Robert Mondavi Puts California Wine on the Map
Robert Mondavi (right) with his son Tim (left) and grandson Carlo during an awards ceremony on Ellis Island, NYC in 2005. The awards are given annually to Ellis Island immigrants or their descendants who excel in their professions. Stephen Chernin/Getty Images

Winemaking in Napa Valley was nothing new in the 1960s, but it was around this time that California wine started getting some global cred, thanks to Robert Mondavi's marketing efforts.

Napa's first vineyard dates back to 1836, and some of the region's most well-known vineyards, such as Beringer, have been around since the late 1800s. Prohibition put a bit of a kink in the California wine industry, but after its repeal in 1933, winemaking in California began to make a comeback [source: Golden Haven]. Groups like Napa Valley Vintners tried to market Napa wines to a larger market, but it was Robert Mondavi who truly put Napa Valley and California wine on the map.

Mondavi launched his winery in 1966, and what set his wines apart from other Napa varieties was his use of European winemaking techniques [source: Robert Mondavi]. Mondavi didn't keep these methods close to the vest, either.
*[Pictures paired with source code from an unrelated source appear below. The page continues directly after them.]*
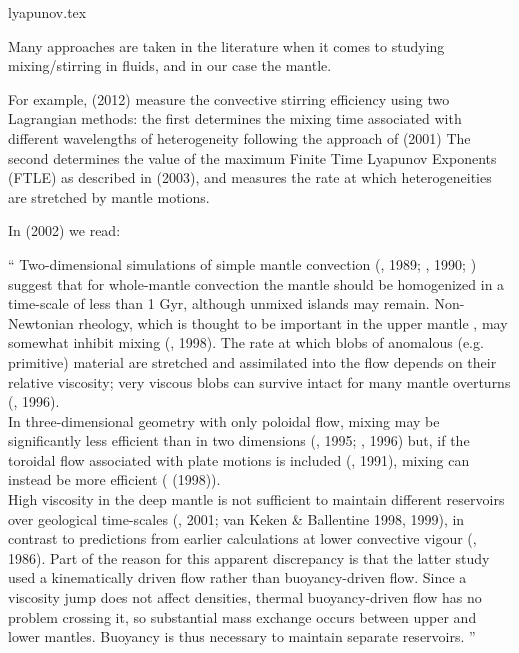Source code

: \begin{flushright} {\tiny {\color{gray} lyapunov.tex}} \end{flushright}

Many approaches are taken in the literature when it comes 
to studying mixing/stirring in fluids, and in our case the mantle.

For example, \textcite{sato12} (2012) 
measure the convective stirring efficiency using two Lagrangian methods: 
the first determines the mixing time associated with
different wavelengths of heterogeneity following the approach of \textcite{feri01} (2001)
The second determines the value of
the maximum Finite Time Lyapunov Exponents (FTLE) as described in 
\textcite{fasa03} (2003), and measures the rate at
which heterogeneities are stretched by mantle motions.

In \textcite{taxi02} (2002) we read: 

\begin{displayquote}
{\color{darkgray}
``
Two-dimensional simulations of simple mantle convection (\textcite{chri89}, 1989; 
\textcite{ketu90}, 1990; \textcite{scha94}) suggest that for whole-mantle 
convection the mantle should be homogenized in a time-scale of less than 1 Gyr, although
unmixed islands may remain. Non-Newtonian rheology, which is thought to be 
important in the upper mantle \cite{kawu93}, may somewhat inhibit mixing (\textcite{tepy98}, 1998). 
The rate at which blobs of anomalous (e.g. primitive) material are stretched
and assimilated into the ﬂow depends on their relative viscosity; very viscous blobs
can survive intact for many mantle overturns (\textcite{mang96}, 1996).
\\
In three-dimensional geometry with only poloidal ﬂow, mixing may be signiﬁcantly
less efficient than in two dimensions (\textcite{schh95}, 1995; \textcite{schh96}, 1996) 
but, if the toroidal ﬂow associated with plate motions is 
included (\textcite{gaot91}, 1991), mixing can instead be more efficient 
(\textcite{feri98} (1998)).
\\
High viscosity in the deep mantle is not suﬃcient to maintain diﬀerent reservoirs
over geological time-scales (\textcite{feri01}, 2001; van Keken \& Ballentine 1998,
1999), in contrast to predictions from earlier calculations at lower convective vigour
(\textcite{guda86b}, 1986). Part of the reason for this apparent discrepancy is that
the latter study used a kinematically driven ﬂow rather than buoyancy-driven ﬂow.
Since a viscosity jump does not aﬀect densities, thermal buoyancy-driven ﬂow has no
problem crossing it, so substantial mass exchange occurs between upper and lower
mantles. Buoyancy is thus necessary to maintain separate reservoirs.
''
}
\end{displayquote}


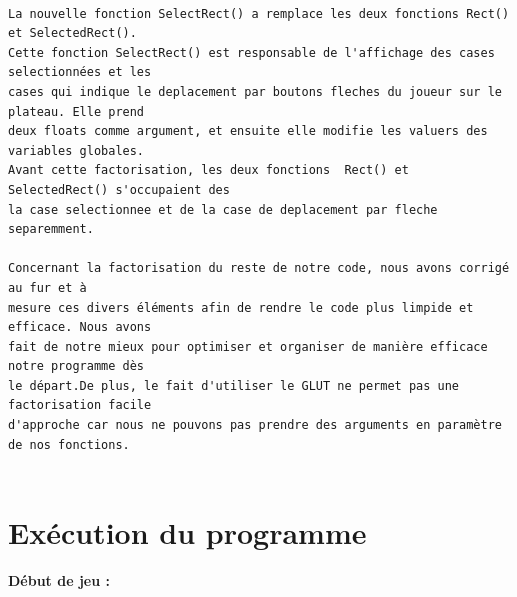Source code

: \documentclass[a4paper]{article}
\begin{document}
\begin{verbatim}

La nouvelle fonction SelectRect() a remplace les deux fonctions Rect() et SelectedRect().
Cette fonction SelectRect() est responsable de l'affichage des cases selectionnées et les 
cases qui indique le deplacement par boutons fleches du joueur sur le plateau. Elle prend 
deux floats comme argument, et ensuite elle modifie les valuers des variables globales.
Avant cette factorisation, les deux fonctions  Rect() et SelectedRect() s'occupaient des 
la case selectionnee et de la case de deplacement par fleche separemment.

Concernant la factorisation du reste de notre code, nous avons corrigé au fur et à 
mesure ces divers éléments afin de rendre le code plus limpide et efficace. Nous avons 
fait de notre mieux pour optimiser et organiser de manière efficace notre programme dès 
le départ.De plus, le fait d'utiliser le GLUT ne permet pas une factorisation facile 
d'approche car nous ne pouvons pas prendre des arguments en paramètre de nos fonctions.


\end{verbatim}

\bigbreak
\bigbreak
\bigbreak
\bigbreak
\bigbreak
\bigbreak
\bigbreak
\bigbreak
\bigbreak
\bigbreak
\bigbreak
\bigbreak
\bigbreak
\bigbreak
\bigbreak
\bigbreak
\bigbreak
\bigbreak
\bigbreak
\bigbreak
\bigbreak
\bigbreak
\bigbreak

\section{Exécution du programme}


\large\bf{Début de jeu :}
\bigbreak
\end{document}
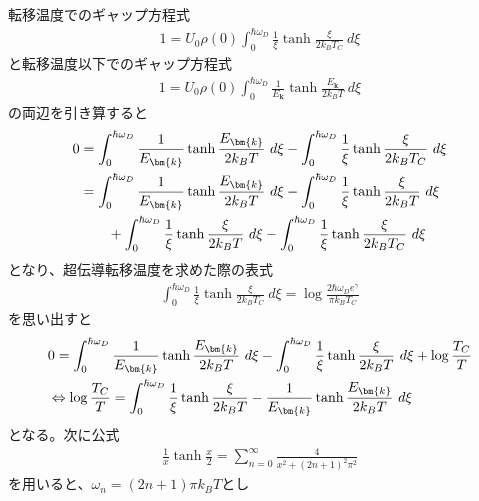 \documentclass[dvipdfmx, 11pt, a4paper]{jsarticle}
\numberwithin{equation}{section}
\theoremstyle{definition}
\begin{document}
    \begin{derivationBox}
        転移温度でのギャップ方程式
        \begin{align}
            1 = U_0\rho(0)\int_{0}^{\hbar \omega_D}   \frac{1}{\xi} \tanh \frac{ \xi}{2k_B T_C}\ d\xi
        \end{align}
        と転移温度以下でのギャップ方程式
        \begin{align}
            1  =  U_0\rho(0) \int_0^{\hbar \omega_D}  \frac{1}{E_{\bm{k}}} \tanh \frac{ E_{\bm{k}}}{2k_B T}\ d\xi
        \end{align}
        の両辺を引き算すると
        \begin{align}
            0 &= \int_0^{\hbar \omega_D}  \frac{1}{E_{\bm{k}}} \tanh \frac{ E_{\bm{k}}}{2k_B T}\  d\xi - \int_{0}^{\hbar \omega_D}   \frac{1}{\xi} \tanh \frac{ \xi}{2k_B T_C}\ d\xi  \notag \\
            &= \int_0^{\hbar \omega_D}  \frac{1}{E_{\bm{k}}} \tanh \frac{ E_{\bm{k}}}{2k_B T}\  d\xi - \int_{0}^{\hbar \omega_D}   \frac{1}{\xi} \tanh \frac{ \xi}{2k_B T}\ d\xi \notag \\
            &\ \ \ \ \ \  + \int_0^{\hbar \omega_D}  \frac{1}{\xi} \tanh \frac{ \xi}{2k_B T}\  d\xi - \int_{0}^{\hbar \omega_D}   \frac{1}{\xi} \tanh \frac{ \xi}{2k_B T_C}\ d\xi 
        \end{align}
        となり、超伝導転移温度を求めた際の表式
        \begin{align}
              \int_{0}^{\hbar \omega_D}\frac{1}{\xi} \tanh \frac{ \xi}{2k_B T_C}\ d\xi  = \log \frac{2\hbar \omega_D e^\gamma}{\pi k_B T_C}
        \end{align}
        を思い出すと
        \begin{align}
            &0 = \int_0^{\hbar \omega_D}  \frac{1}{E_{\bm{k}}} \tanh \frac{ E_{\bm{k}}}{2k_B T}\  d\xi - \int_{0}^{\hbar \omega_D}   \frac{1}{\xi} \tanh \frac{ \xi}{2k_B T}\ d\xi + \log \frac{T_C}{T}\notag \\
            &\Leftrightarrow \log \frac{T_C}{T} = \int_{0}^{\hbar \omega_D}   \frac{1}{\xi} \tanh \frac{ \xi}{2k_B T} -   \frac{1}{E_{\bm{k}}} \tanh \frac{ E_{\bm{k}}}{2k_B T}\  d\xi \label{GyapTeniFkinTach}
        \end{align}
        となる。次に公式
        \begin{align}
            \frac{1}{x}\tanh \frac{x}{2} = \sum_{n=0}^\infty \frac{4}{x^2 + (2n+1)^2 \pi^2}
        \end{align}
        を用いると、$\omega_n = (2n+1)\pi k_BT$とし
        \begin{align}

\end{align}
\end{derivationBox}
\end{document}
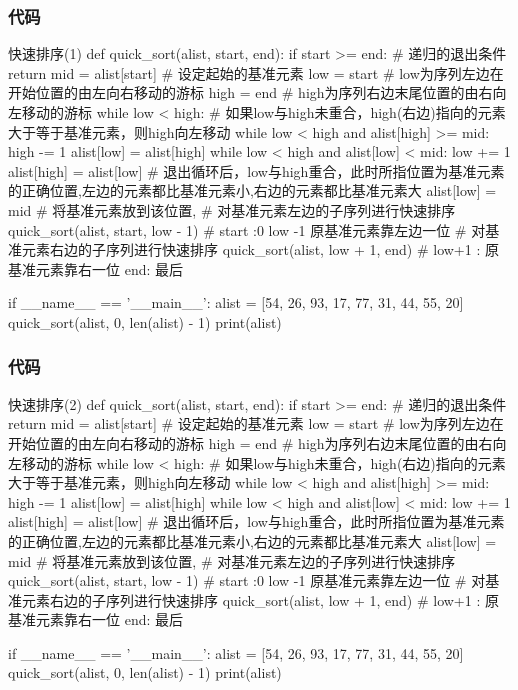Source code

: \begin{frame}[fragile]
    \frametitle{代码}
    \begin{codeblock}[firstline=1, lastline =14]{快速排序(1)}
def quick_sort(alist, start, end):
    if start >= end:  # 递归的退出条件
        return
    mid = alist[start]  # 设定起始的基准元素
    low = start  # low为序列左边在开始位置的由左向右移动的游标
    high = end  # high为序列右边末尾位置的由右向左移动的游标
    while low < high:
        # 如果low与high未重合，high(右边)指向的元素大于等于基准元素，则high向左移动
        while low < high and alist[high] >= mid:
            high -= 1
        alist[low] = alist[high]  
        while low < high and alist[low] < mid:
            low += 1
        alist[high] = alist[low] 
    # 退出循环后，low与high重合，此时所指位置为基准元素的正确位置,左边的元素都比基准元素小,右边的元素都比基准元素大
    alist[low] = mid  # 将基准元素放到该位置,
    # 对基准元素左边的子序列进行快速排序
    quick_sort(alist, start, low - 1)  # start :0  low -1 原基准元素靠左边一位
    # 对基准元素右边的子序列进行快速排序
    quick_sort(alist, low + 1, end)  # low+1 : 原基准元素靠右一位  end: 最后

    
    if __name__ == '__main__':
        alist = [54, 26, 93, 17, 77, 31, 44, 55, 20]
        quick_sort(alist, 0, len(alist) - 1)
        print(alist)
    \end{codeblock}
    \vspace{-2pt}
\end{frame}


\begin{frame}[fragile]
    \frametitle{代码}
    \begin{codeblock}[firstline=15, lastline =30, firstnumber=15]{快速排序(2)}
def quick_sort(alist, start, end):
    if start >= end:  # 递归的退出条件
        return
    mid = alist[start]  # 设定起始的基准元素
    low = start  # low为序列左边在开始位置的由左向右移动的游标
    high = end  # high为序列右边末尾位置的由右向左移动的游标
    while low < high:
        # 如果low与high未重合，high(右边)指向的元素大于等于基准元素，则high向左移动
        while low < high and alist[high] >= mid:
            high -= 1
        alist[low] = alist[high]  
        while low < high and alist[low] < mid:
            low += 1
        alist[high] = alist[low] 
    # 退出循环后，low与high重合，此时所指位置为基准元素的正确位置,左边的元素都比基准元素小,右边的元素都比基准元素大
    alist[low] = mid  # 将基准元素放到该位置,
    # 对基准元素左边的子序列进行快速排序
    quick_sort(alist, start, low - 1)  # start :0  low -1 原基准元素靠左边一位
    # 对基准元素右边的子序列进行快速排序
    quick_sort(alist, low + 1, end)  # low+1 : 原基准元素靠右一位  end: 最后

    
if __name__ == '__main__':
    alist = [54, 26, 93, 17, 77, 31, 44, 55, 20]
    quick_sort(alist, 0, len(alist) - 1)
    print(alist)
    \end{codeblock}
\end{frame}


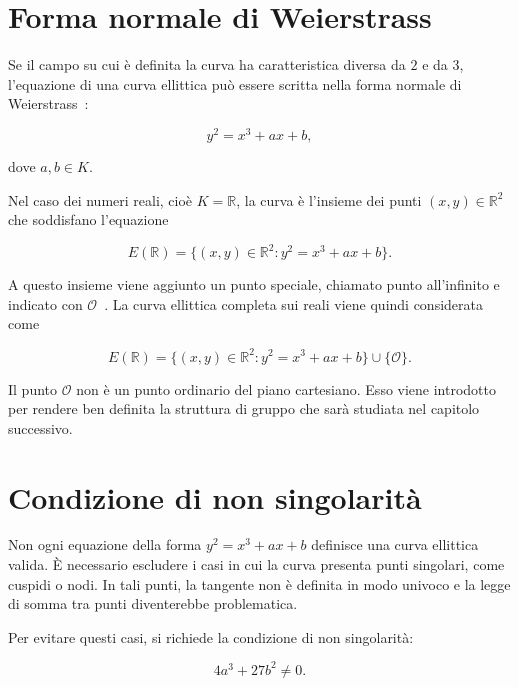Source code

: \documentclass[12pt,a4paper,oneside]{report}
\begin{document}
\section{Forma normale di Weierstrass}

Se il campo su cui è definita la curva ha caratteristica diversa da \(2\) e da \(3\), l'equazione di una curva ellittica può essere scritta nella forma normale di Weierstrass~\cite{margara_ec,sec1}:

\begin{equation}
    y^2 = x^3 + ax + b,
    \label{eq:weierstrass}
\end{equation}

dove \(a,b \in K\).

Nel caso dei numeri reali, cioè \(K=\mathbb{R}\), la curva è l'insieme dei punti \((x,y) \in \mathbb{R}^2\) che soddisfano l'equazione

\begin{equation}
    E(\mathbb{R}) = \{(x,y) \in \mathbb{R}^2 : y^2 = x^3 + ax + b\}.
\end{equation}

A questo insieme viene aggiunto un punto speciale, chiamato punto all'infinito e indicato con \(\mathcal{O}\)~\cite{margara_ec}. La curva ellittica completa sui reali viene quindi considerata come

\begin{equation}
    E(\mathbb{R}) = \{(x,y) \in \mathbb{R}^2 : y^2 = x^3 + ax + b\} \cup \{\mathcal{O}\}.
\end{equation}

Il punto \(\mathcal{O}\) non è un punto ordinario del piano cartesiano. Esso viene introdotto per rendere ben definita la struttura di gruppo che sarà studiata nel capitolo successivo.

\section{Condizione di non singolarità}

Non ogni equazione della forma \(y^2 = x^3 + ax + b\) definisce una curva ellittica valida. È necessario escludere i casi in cui la curva presenta punti singolari, come cuspidi o nodi. In tali punti, la tangente non è definita in modo univoco e la legge di somma tra punti diventerebbe problematica.

Per evitare questi casi, si richiede la condizione di non singolarità:

\begin{equation}
    4a^3 + 27b^2 \neq 0.
    \label{eq:nonsingular}
\end{equation}
\end{document}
He happily taught other regional winemakers these techniques, and that education paid off.

The seminal moment for California wines was probably a 1976 international wine tasting event in Paris. Two California winemakers won first prize in that competition, and both of them trained under Mondavi [source: Robert Mondavi].

California is now one of the major wine-producing regions in the world. It produces 90 percent of the wine made in the U.S. [source: Napa Now].